2 I have glossed over the finer points of interaction analysis for these pages. There are occasions when non-significant interactions should probably be looked at more closely and occasions when significant interactions should probably be ignored. This relates to the power of the study and the size of the interaction effect. A powerful study may find detect interactions that are negligible in size and a study that lacks power may fail to show significance for an important or large interaction effect.

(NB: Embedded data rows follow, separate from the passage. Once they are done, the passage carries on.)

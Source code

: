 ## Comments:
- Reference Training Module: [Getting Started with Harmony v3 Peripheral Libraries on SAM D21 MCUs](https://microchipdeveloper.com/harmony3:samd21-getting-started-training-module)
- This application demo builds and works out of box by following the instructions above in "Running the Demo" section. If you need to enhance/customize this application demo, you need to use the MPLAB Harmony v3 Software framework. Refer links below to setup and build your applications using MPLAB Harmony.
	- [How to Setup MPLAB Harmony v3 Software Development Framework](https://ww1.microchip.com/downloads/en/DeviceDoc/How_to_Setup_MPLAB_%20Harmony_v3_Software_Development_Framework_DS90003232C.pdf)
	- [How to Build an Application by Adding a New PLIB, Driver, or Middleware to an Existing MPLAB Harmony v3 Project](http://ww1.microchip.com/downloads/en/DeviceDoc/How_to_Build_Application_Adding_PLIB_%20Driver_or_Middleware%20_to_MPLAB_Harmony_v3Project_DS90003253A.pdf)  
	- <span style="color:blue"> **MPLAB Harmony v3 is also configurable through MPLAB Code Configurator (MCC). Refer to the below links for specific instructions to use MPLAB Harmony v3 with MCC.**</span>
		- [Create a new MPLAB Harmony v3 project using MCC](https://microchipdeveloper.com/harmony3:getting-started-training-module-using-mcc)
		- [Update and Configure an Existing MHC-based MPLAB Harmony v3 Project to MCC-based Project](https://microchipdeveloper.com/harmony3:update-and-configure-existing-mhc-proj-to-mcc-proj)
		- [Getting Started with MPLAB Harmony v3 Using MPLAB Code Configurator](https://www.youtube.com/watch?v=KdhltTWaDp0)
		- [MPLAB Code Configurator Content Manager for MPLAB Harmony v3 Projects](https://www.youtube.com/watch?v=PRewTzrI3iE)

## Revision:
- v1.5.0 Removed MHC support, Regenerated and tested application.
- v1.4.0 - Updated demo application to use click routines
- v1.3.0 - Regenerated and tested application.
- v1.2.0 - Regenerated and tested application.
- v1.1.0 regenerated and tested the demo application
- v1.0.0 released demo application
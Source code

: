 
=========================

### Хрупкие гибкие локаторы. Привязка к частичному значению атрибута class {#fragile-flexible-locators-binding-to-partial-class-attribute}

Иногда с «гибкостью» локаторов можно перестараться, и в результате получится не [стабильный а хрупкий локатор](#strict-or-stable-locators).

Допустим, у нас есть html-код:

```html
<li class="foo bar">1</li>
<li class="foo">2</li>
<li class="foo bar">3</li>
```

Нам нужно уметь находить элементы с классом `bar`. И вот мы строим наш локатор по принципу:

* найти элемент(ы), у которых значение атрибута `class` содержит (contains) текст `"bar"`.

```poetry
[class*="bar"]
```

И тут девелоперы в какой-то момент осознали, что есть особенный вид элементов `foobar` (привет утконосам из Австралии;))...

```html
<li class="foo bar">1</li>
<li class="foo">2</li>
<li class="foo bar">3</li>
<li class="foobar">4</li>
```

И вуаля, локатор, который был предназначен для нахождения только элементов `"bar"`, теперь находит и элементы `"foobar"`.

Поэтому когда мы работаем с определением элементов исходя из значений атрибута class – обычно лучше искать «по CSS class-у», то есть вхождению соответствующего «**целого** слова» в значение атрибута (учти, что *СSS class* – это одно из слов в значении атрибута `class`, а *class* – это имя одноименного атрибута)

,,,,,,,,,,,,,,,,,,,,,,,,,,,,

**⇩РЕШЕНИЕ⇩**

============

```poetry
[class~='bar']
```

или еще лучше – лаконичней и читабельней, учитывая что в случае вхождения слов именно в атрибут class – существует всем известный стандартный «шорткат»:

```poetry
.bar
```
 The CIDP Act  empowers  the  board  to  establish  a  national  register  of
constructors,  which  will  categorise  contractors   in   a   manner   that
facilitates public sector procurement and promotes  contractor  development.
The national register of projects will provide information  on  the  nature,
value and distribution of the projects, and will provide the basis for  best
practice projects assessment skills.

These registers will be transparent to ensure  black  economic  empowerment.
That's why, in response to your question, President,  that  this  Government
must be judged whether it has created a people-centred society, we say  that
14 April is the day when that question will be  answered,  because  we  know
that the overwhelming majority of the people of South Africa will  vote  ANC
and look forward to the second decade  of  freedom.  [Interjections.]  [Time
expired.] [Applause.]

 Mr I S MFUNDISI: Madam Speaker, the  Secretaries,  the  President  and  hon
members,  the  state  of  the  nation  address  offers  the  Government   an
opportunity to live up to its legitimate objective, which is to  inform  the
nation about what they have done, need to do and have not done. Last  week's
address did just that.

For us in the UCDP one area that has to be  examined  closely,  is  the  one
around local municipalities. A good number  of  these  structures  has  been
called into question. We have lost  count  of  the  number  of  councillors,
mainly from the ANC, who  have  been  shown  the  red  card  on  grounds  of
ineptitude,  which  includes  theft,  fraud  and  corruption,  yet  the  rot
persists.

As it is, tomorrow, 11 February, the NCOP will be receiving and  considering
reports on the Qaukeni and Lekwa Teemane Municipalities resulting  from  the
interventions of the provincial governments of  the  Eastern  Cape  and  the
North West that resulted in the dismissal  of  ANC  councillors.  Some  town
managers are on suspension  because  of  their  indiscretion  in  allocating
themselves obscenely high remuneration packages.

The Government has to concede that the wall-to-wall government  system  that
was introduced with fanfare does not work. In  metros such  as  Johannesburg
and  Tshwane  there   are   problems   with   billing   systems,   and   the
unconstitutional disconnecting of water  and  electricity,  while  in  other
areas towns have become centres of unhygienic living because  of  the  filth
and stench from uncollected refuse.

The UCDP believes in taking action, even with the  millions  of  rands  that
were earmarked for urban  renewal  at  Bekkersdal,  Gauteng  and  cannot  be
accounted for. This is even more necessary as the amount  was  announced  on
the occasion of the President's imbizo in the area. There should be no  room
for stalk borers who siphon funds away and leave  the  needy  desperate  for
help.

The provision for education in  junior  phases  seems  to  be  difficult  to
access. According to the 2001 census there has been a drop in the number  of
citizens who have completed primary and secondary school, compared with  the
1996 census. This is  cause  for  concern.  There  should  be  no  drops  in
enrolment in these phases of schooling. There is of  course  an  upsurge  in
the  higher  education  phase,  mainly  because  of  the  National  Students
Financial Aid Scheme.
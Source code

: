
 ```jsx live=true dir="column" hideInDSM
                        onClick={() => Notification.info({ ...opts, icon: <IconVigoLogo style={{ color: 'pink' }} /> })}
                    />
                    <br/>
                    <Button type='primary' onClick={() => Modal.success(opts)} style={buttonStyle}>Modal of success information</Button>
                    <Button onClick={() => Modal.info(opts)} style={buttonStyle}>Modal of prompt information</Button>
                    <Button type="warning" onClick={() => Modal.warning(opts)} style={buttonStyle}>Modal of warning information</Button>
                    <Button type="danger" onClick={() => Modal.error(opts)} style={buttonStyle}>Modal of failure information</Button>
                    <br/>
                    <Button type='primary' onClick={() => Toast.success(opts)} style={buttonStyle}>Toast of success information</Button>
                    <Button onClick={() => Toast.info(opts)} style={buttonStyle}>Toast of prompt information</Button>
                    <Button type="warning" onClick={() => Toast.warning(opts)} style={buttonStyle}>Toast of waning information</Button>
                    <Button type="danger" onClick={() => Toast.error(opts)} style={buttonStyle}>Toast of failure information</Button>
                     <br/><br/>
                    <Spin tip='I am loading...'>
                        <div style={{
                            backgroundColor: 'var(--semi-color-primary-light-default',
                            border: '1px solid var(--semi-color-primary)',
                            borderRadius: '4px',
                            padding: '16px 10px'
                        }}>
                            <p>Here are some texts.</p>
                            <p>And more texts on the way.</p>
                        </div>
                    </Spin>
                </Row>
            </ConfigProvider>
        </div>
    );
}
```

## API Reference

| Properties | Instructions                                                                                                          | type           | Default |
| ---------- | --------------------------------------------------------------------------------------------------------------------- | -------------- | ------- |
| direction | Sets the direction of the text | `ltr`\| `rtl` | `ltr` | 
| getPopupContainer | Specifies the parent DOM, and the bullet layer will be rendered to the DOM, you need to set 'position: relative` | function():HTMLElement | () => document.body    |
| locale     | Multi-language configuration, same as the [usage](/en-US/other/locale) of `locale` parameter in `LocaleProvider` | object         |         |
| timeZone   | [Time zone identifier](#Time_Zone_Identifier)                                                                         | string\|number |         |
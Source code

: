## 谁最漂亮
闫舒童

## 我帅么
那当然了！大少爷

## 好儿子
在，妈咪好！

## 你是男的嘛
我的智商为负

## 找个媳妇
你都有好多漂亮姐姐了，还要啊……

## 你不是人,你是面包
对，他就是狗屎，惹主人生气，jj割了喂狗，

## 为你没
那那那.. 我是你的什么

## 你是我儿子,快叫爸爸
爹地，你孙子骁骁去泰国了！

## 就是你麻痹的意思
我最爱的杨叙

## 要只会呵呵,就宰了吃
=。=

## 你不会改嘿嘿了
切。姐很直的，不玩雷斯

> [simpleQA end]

3 Interpreting main effects in the light of an interaction effect is more of an art than a science. In a mathematical sense interaction effects are independent of main effects and can be interpreted separately. However, verbal interpretations of analyses aren't always sensitive to the mathematics of the situation. The context of the study is also important in the interpretation of the results. If in doubt, always interpret the interaction effect first. Also, if the simple main effects show a consistent pattern (e.g., significant differences or close to significant at all levels of a factor) then the main effects are probably straight-forward to report. In the example given here it probably makes sense to report and interpret the main effect of gender (females are generally more anxious than males in this context), but not age (as it seems misleading to interpret a significant main effect of gender as indicating that older people are generally more anxious in this context).
This decision might differ in another situation (with identical numbers). For example, if the study looked at reading preferences and the factors were gender and font type (serif or sans serif) we might conclude that the main effect of font type was worth interpreting as, in general, people do prefer the serif font. The mathematics hasn't changed, but the context has – in this case the serif font seems like a sensible compromise that pleases most people most of the time (though even in this case the simple main effects might be useful for deciding what font to use for a motoring magazine aimed at men or a lifestyle magazine aimed at women). If there is a moral to be learned from this digression (other than that the author tends to ramble on a bit) it is that applied statistics is much more than mathematics and needs to take account of the context and the goals of the research.
4 In this case the terminology is a bit awkward and most authors would say "the simple main effect of age for the male participants" or similar. In other cases the terminology is quite handy.
5 This should be fairly obvious to work out if you think about it. With a 3x2 design there are 2 simple main effects for the first factor (one for each level of the other factor) plus 3 for the second factor (one for each level of the first factor).
6 Some readers will note that we could also calculate a t ratio if simple main effect has 1 d.f. for the treatment (as is the case for my example). This this t ratio would merely be the square root of the F ratio. In some cases the software one has available makes t easier or quicker to calculate than F so this relationship will prove useful.
7 Pooling the error term would also increase the potential for problems with the repeated measures sphericity assumption. If the simple main effect has 1 treatment d.f. then using a non-pooled error term will mean any problems with spheicity are avoided. If the simple main effect has more than 1 treatment d.f. and sphericity is considered to be untenable the researcher should probably consider whether the substantive hypothesis being investigated can be tested with a specific contrast of means. See also my guidance on checking and correcting sphericity violations.
8 In any case the terms to look for are the "Subjects within ..." term and the "x [or by] Subjects within ..." interaction term if they are not labelled as error terms. For example, a recent version of SPSS labels these simply "Error" in the "Tests of Between-Subjects Effects" table and "Error(Repeated factor A x Repeated factor B x ...)" in "Tests of Within-Subjects Effects".